Die „Sprache der Mathematik“ besteht bekanntlich aus Symbolen, die sich seit mehr als zehntausend Jahren kaum verändert haben. Devlin hält Verständnisprobleme dieser Sprache für die Hauptursache, dass Mathematiktalente weltweit knapp sind. Mit intelligenten Computerspielen will er Menschen einen neuen Zugang zur Welt der Zahlen verschaffen und brachliegende Mathematiktalente erwecken, die nicht nur in den USA erfolgsentscheidend für die Wettbewerbsfähigkeit der Wirtschaft sind. Die Tatsache, dass Spiele per Smartphone und App leicht in der ganzen Welt verbreitet werden können, kommt ihm dabei ganz besonders gelegen, denn so können weltweite Wettbewerbe organisiert und Mobiltelefone zu Talentscouts umfunktioniert werden. Außerdem lässt sich in ärmeren Ländern der Zugang zu einem Smartphone einfacher realisieren, als flächendeckender Mathematikunterricht im Klassenzimmer.
Doch was macht das Lernen mit Computerspielen attraktiv? Devlins Mathematikspiel „Wuzzit Trouble“, das vom Magazin Forbes zu einem der nützlichsten Neuentwicklungen des Jahres 2013 gekürt wurde, beschert dem User zum Beispiel viele kleine Erfolgserlebnisse. Das Knacken eines Zahlenproblems führt zur Befreiung niedlicher Fabelwesen (Wuzzits) aus ihrem Käfig, was diese mit Hopsern und Kieksern quittieren. Ich gebe zu, dass sich mir, einem eher nüchternen Mitglied der 50+ Generation und bislang abstinenter Computerspielerin, die Wirksamkeit dieser Form des „Lobes“ nicht von alleine erschlossen hat. Doch beim Spielen war auch ich stolz, nachdem ich ein (aus meiner Sicht) besonders kniffeliges Problem gelöst und dafür mit einem optischen und akustischen Signal belohnt wurde. Außerdem lernt man hier mit allen Sinnen. Beim Lösen der Zahlenrätsel muss man Zahnräder bewegen, Augen, Hände und den Verstand einsetzen. Ein Vorteil ist auch die Freiheit, selbst zu entscheiden, wann und wo es heißt „Game on“. Auch die Lerngeschwindigkeit, oder die Frage, ob und wann man sich dem Wettbewerb mit anderen aussetzen möchte, kann jeder selbst bestimmen.
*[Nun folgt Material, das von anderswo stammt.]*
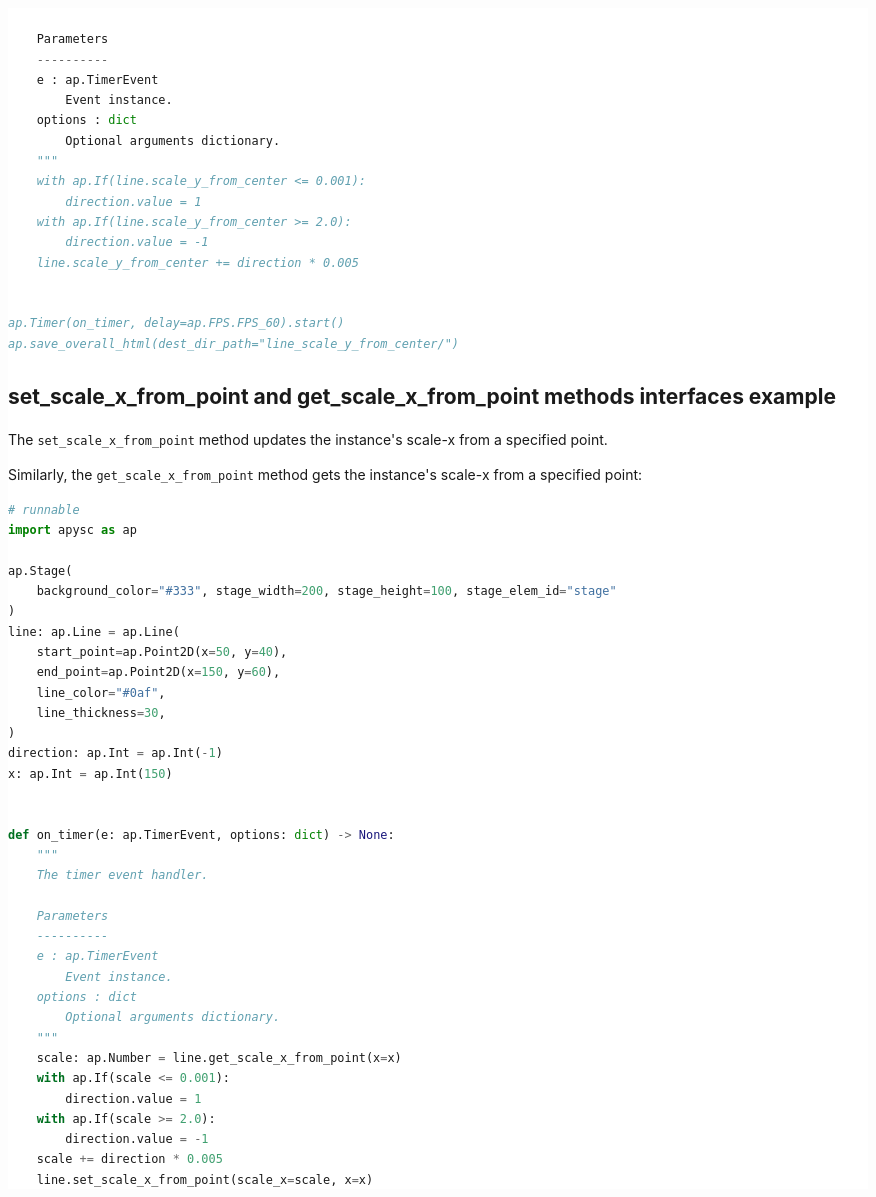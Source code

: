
 ```py

    Parameters
    ----------
    e : ap.TimerEvent
        Event instance.
    options : dict
        Optional arguments dictionary.
    """
    with ap.If(line.scale_y_from_center <= 0.001):
        direction.value = 1
    with ap.If(line.scale_y_from_center >= 2.0):
        direction.value = -1
    line.scale_y_from_center += direction * 0.005


ap.Timer(on_timer, delay=ap.FPS.FPS_60).start()
ap.save_overall_html(dest_dir_path="line_scale_y_from_center/")
```

<iframe src="static/line_scale_y_from_center/index.html" width="200" height="100"></iframe>

## set_scale_x_from_point and get_scale_x_from_point methods interfaces example

The `set_scale_x_from_point` method updates the instance's scale-x from a specified point.

Similarly, the `get_scale_x_from_point` method gets the instance's scale-x from a specified point:

```py
# runnable
import apysc as ap

ap.Stage(
    background_color="#333", stage_width=200, stage_height=100, stage_elem_id="stage"
)
line: ap.Line = ap.Line(
    start_point=ap.Point2D(x=50, y=40),
    end_point=ap.Point2D(x=150, y=60),
    line_color="#0af",
    line_thickness=30,
)
direction: ap.Int = ap.Int(-1)
x: ap.Int = ap.Int(150)


def on_timer(e: ap.TimerEvent, options: dict) -> None:
    """
    The timer event handler.

    Parameters
    ----------
    e : ap.TimerEvent
        Event instance.
    options : dict
        Optional arguments dictionary.
    """
    scale: ap.Number = line.get_scale_x_from_point(x=x)
    with ap.If(scale <= 0.001):
        direction.value = 1
    with ap.If(scale >= 2.0):
        direction.value = -1
    scale += direction * 0.005
    line.set_scale_x_from_point(scale_x=scale, x=x)

```
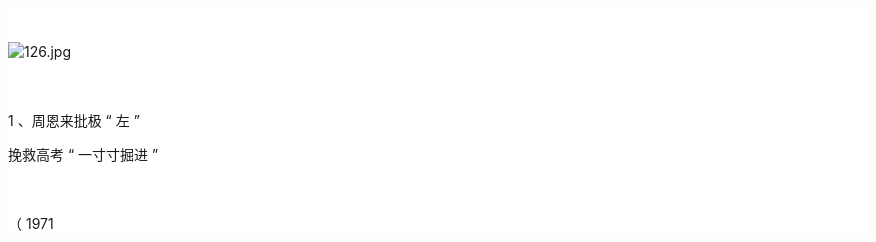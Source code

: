  <p class="p1">
  <span class="s1">
  </span>
  <br/>
 </p>
 <p class="p3">
  <span class="s1">
   <img alt="126.jpg" border="0" height="376" src="http://mjlsh.usc.cuhk.edu.hk/medias/contents/4698/126.jpg" width="550"/>
  </span>
 </p>
 <p class="p1">
  <span class="s1">
  </span>
  <br/>
 </p>
 <p class="p2">
  <span class="s2">
   1
  </span>
  <span class="s1">
   、周恩来批极
  </span>
  <span class="s2">
   “
  </span>
  <span class="s1">
   左
  </span>
  <span class="s2">
   ”
  </span>
 </p>
 <p class="p2">
  <span class="s2">
   <span class="Apple-converted-space">
   </span>
  </span>
  <span class="s1">
   挽救高考
  </span>
  <span class="s2">
   “
  </span>
  <span class="s1">
   一寸寸掘进
  </span>
  <span class="s2">
   ”
  </span>
 </p>
 <p class="p1">
  <span class="s1">
  </span>
  <br/>
 </p>
 <p class="p2">
  <span class="s1">
   （
  </span>
  <span class="s2">
   1971
  </span>
  <span class="s1">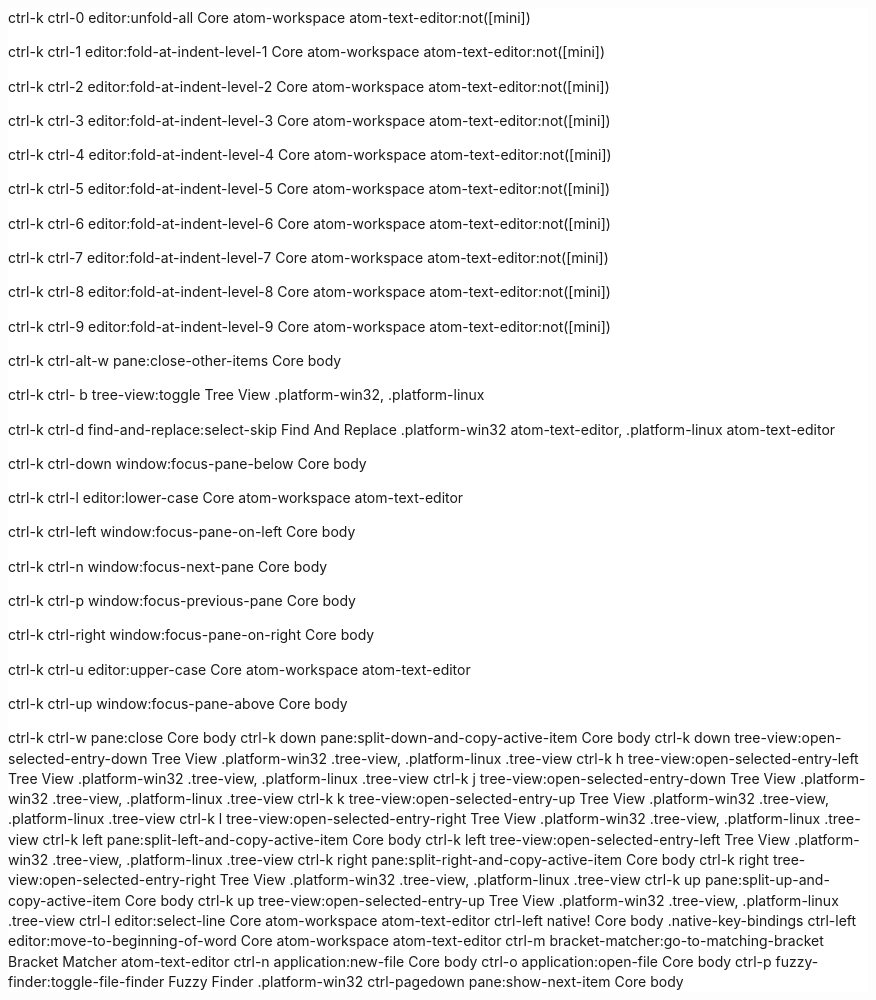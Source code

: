 ctrl-k ctrl-0   editor:unfold-all   Core    atom-workspace atom-text-editor:not([mini])

ctrl-k ctrl-1   editor:fold-at-indent-level-1   Core    atom-workspace atom-text-editor:not([mini])

ctrl-k ctrl-2   editor:fold-at-indent-level-2   Core    atom-workspace atom-text-editor:not([mini])

ctrl-k ctrl-3   editor:fold-at-indent-level-3   Core    atom-workspace atom-text-editor:not([mini])

ctrl-k ctrl-4   editor:fold-at-indent-level-4   Core    atom-workspace atom-text-editor:not([mini])

ctrl-k ctrl-5   editor:fold-at-indent-level-5   Core    atom-workspace atom-text-editor:not([mini])

ctrl-k ctrl-6   editor:fold-at-indent-level-6   Core    atom-workspace atom-text-editor:not([mini])

ctrl-k ctrl-7   editor:fold-at-indent-level-7   Core    atom-workspace atom-text-editor:not([mini])

ctrl-k ctrl-8   editor:fold-at-indent-level-8   Core    atom-workspace atom-text-editor:not([mini])

ctrl-k ctrl-9   editor:fold-at-indent-level-9   Core    atom-workspace atom-text-editor:not([mini])

ctrl-k ctrl-alt-w   pane:close-other-items  Core    body

ctrl-k ctrl-
b   tree-view:toggle    Tree View   .platform-win32, .platform-linux

ctrl-k ctrl-d   find-and-replace:select-skip    Find And Replace    .platform-win32 atom-text-editor, .platform-linux atom-text-editor

ctrl-k ctrl-down    window:focus-pane-below Core    body

ctrl-k ctrl-l   editor:lower-case   Core    atom-workspace atom-text-editor

ctrl-k ctrl-left    window:focus-pane-on-left   Core    body

ctrl-k ctrl-n   window:focus-next-pane  Core    body

ctrl-k ctrl-p   window:focus-previous-pane  Core    body

ctrl-k ctrl-right   window:focus-pane-on-right  Core    body

ctrl-k ctrl-u   editor:upper-case   Core    atom-workspace atom-text-editor

ctrl-k ctrl-up  window:focus-pane-above Core    body

ctrl-k ctrl-w   pane:close  Core    body
ctrl-k down pane:split-down-and-copy-active-item    Core    body
ctrl-k down tree-view:open-selected-entry-down  Tree View   .platform-win32 .tree-view, .platform-linux .tree-view
ctrl-k h    tree-view:open-selected-entry-left  Tree View   .platform-win32 .tree-view, .platform-linux .tree-view
ctrl-k j    tree-view:open-selected-entry-down  Tree View   .platform-win32 .tree-view, .platform-linux .tree-view
ctrl-k k    tree-view:open-selected-entry-up    Tree View   .platform-win32 .tree-view, .platform-linux .tree-view
ctrl-k l    tree-view:open-selected-entry-right Tree View   .platform-win32 .tree-view, .platform-linux .tree-view
ctrl-k left pane:split-left-and-copy-active-item    Core    body
ctrl-k left tree-view:open-selected-entry-left  Tree View   .platform-win32 .tree-view, .platform-linux .tree-view
ctrl-k right    pane:split-right-and-copy-active-item   Core    body
ctrl-k right    tree-view:open-selected-entry-right Tree View   .platform-win32 .tree-view, .platform-linux .tree-view
ctrl-k up   pane:split-up-and-copy-active-item  Core    body
ctrl-k up   tree-view:open-selected-entry-up    Tree View   .platform-win32 .tree-view, .platform-linux .tree-view
ctrl-l  editor:select-line  Core    atom-workspace atom-text-editor
ctrl-left   native! Core    body .native-key-bindings
ctrl-left   editor:move-to-beginning-of-word    Core    atom-workspace atom-text-editor
ctrl-m  bracket-matcher:go-to-matching-bracket  Bracket Matcher atom-text-editor
ctrl-n  application:new-file    Core    body
ctrl-o  application:open-file   Core    body
ctrl-p  fuzzy-finder:toggle-file-finder Fuzzy Finder    .platform-win32
ctrl-pagedown   pane:show-next-item Core    body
Und die Wuzzits tadeln nicht. Selbst beim hundertsten vergeblichen Anlauf ein Problem zu lösen warten sie noch immer gespannt auf die richtige Lösung. Scheitern ist im Computerspiel eben keine Schande! Das halte ich für einen Riesenvorteil gegenüber dem Lernen im Klassenverband.
Ich gehöre zu den Menschen, die Computerspiele bislang wohl eher für einen sinnentleerten Zeitvertreib der jüngeren Generation gehalten haben. Nach meinem Besuch im Silicon Valley sehe ich das weitaus differenzierter – und das nicht nur, weil Devlins Team zumindest in den USA Mütter in den mittleren Jahren als Hauptnutzergruppe von Computerspielen identifiziert hat! Wie Brainquake zeigt, bieten intelligente Spiele – Serious Games – viele, bisher ungenutzte Vorteile bei der Vermittlung von Wissen, Fähigkeiten und Fertigkeiten. Auch wenn sie Schulunterricht vielleicht nicht ersetzen können, ergänzen werden sie ihn in Zukunft mit Sicherheit! Dabei sind die meisten Games nicht nur deutlich unterhaltsamer, sondern auch noch kostengünstiger als viele Förder- und Nachhilfestunden.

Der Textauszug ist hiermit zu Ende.